Conversations with Buyers and Sellers 

by Michael Collins

The Association for Corporate Growth hosted its annual Capital Connection recently, a networking event where investment bankers and other intermediaries meet with private equity funds to discuss potential deals. This forum provided an excellent opportunity to assess the current appetite of private equity funds for investments in door and window companies. These and other recent conversations have confirmed the existence of a diverse group of potential acquirers and a group of owners desiring the sale of their companies. 

Buyers . . .
Twelve different private equity funds at the Capital Connection indicated an interest in investing in door or window companies. Many of these already own a company in the industry, while others are still searching for their first investment. These private equity funds are drawn to door and window companies for a number of reasons. Among these are generally low capital expenditure requirements, relatively strong average levels of cash flow and a certain degree of safety from overseas competition (although such competition is certainly emerging). The private equity funds with which we spoke at the Capital Connection together have hundreds of millions of dollars to invest. There are numerous other funds across the country that share an interest in this industry. These funds are awash in cash and they benefit from a very favorable lending environment, another critical aspect in completing acquisitions.

In addition to private equity funds, we have spoken to a number of owners of door and window companies that are actively seeking to acquire another company. Such buyers typically seek to acquire competitors that are somewhat smaller than themselves. Most often, the ideal acquisition target offers some overlapping products along with additional products not currently offered by the acquirer. Finally, the focus is generally on companies whose sales territories overlap or are very near the territory of the acquiring company. We have spoken to companies seeking acquisition targets from Maine to California and in every sector of the industry. The most common targets, though, are manufacturers of vinyl or specialty niche products and companies that focus on the replacement market. Serving the replacement market is seen as a valuable source of diversification for companies primarily engaged in the new construction market. 

. . . and Sellers
In working with companies in this industry, we have identified a great deal of potential business sale activity to satisfy the demand for acquisitions by private equity funds and strategic buyers. Recent calls to potential targets on behalf of prospective acquirers have uncovered strong interest in discussing a sale. The fact is that the owners of door and window companies as a group are a reflection of the larger demographic picture of the country. In short, many of them are approaching retirement or will do so in the next five years or so. Prospective sellers who are familiar with the typical desires of acquirers know that many buyers of companies will want the current owner and management team to remain with the business for a period of time. Often times, this transition period holds the possibility of bonuses based on post-sale performance–bonuses which are nicknamed the second “kick at the can” or “bite at the apple.”
 
Since selling a company is not a decision to be taken lightly, many owners entertain options to receive partial liquidity of the value of their companies. By taking advantage of mezzanine debt, an owner can receive, say, 20 percent of his company’s value, while still maintaining control of the business. Such a liquidity event allows an owner to carry out estate planning, purchase second homes and achieve other financial goals without the necessity of selling his company. 

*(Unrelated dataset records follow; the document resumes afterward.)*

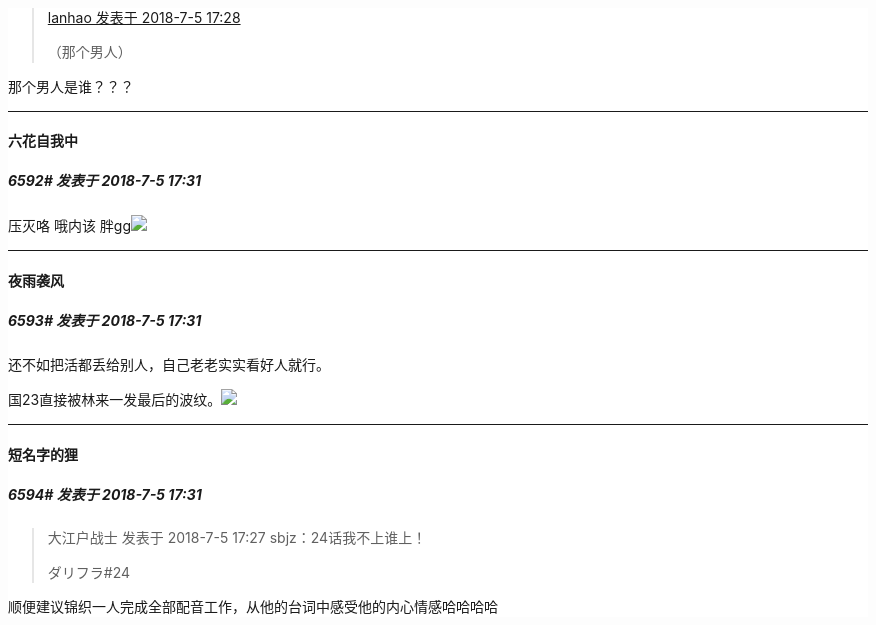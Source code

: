 

<blockquote><a href="httphttps://bbs.saraba1st.com/2b/forum.php?mod=redirect&amp;goto=findpost&amp;pid=40227449&amp;ptid=1719892" target="_blank">lanhao 发表于 2018-7-5 17:28</a>

（那个男人）</blockquote>
那个男人是谁？？？







-----

####  六花自我中  
##### 6592#       发表于 2018-7-5 17:31




压灭咯 哦内该 胖gg<img src="https://static.saraba1st.com/image/smiley/face2017/166.png" referrerpolicy="no-referrer">







-----

####  夜雨袭风  
##### 6593#       发表于 2018-7-5 17:31




还不如把活都丢给别人，自己老老实实看好人就行。


国23直接被林来一发最后的波纹。<img src="https://static.saraba1st.com/image/smiley/face2017/067.png" referrerpolicy="no-referrer">







-----

####  短名字的狸  
##### 6594#       发表于 2018-7-5 17:31



<blockquote>大江户战士 发表于 2018-7-5 17:27
sbjz：24话我不上谁上！


ダリフラ#24
</blockquote>
顺便建议锦织一人完成全部配音工作，从他的台词中感受他的内心情感哈哈哈哈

We predict that industry consolidation will remain brisk, as active buyers encounter interested sellers in a market awash with cash for completing transactions. Owners in this industry, as well as others, have reported to us that they would prefer to initiate a sale now, rather than in five years when they perceive that an even larger group of owners desiring to sell will enter the market. Finally, business valuations are strong right now, providing an additional incentive to explore liquidity options.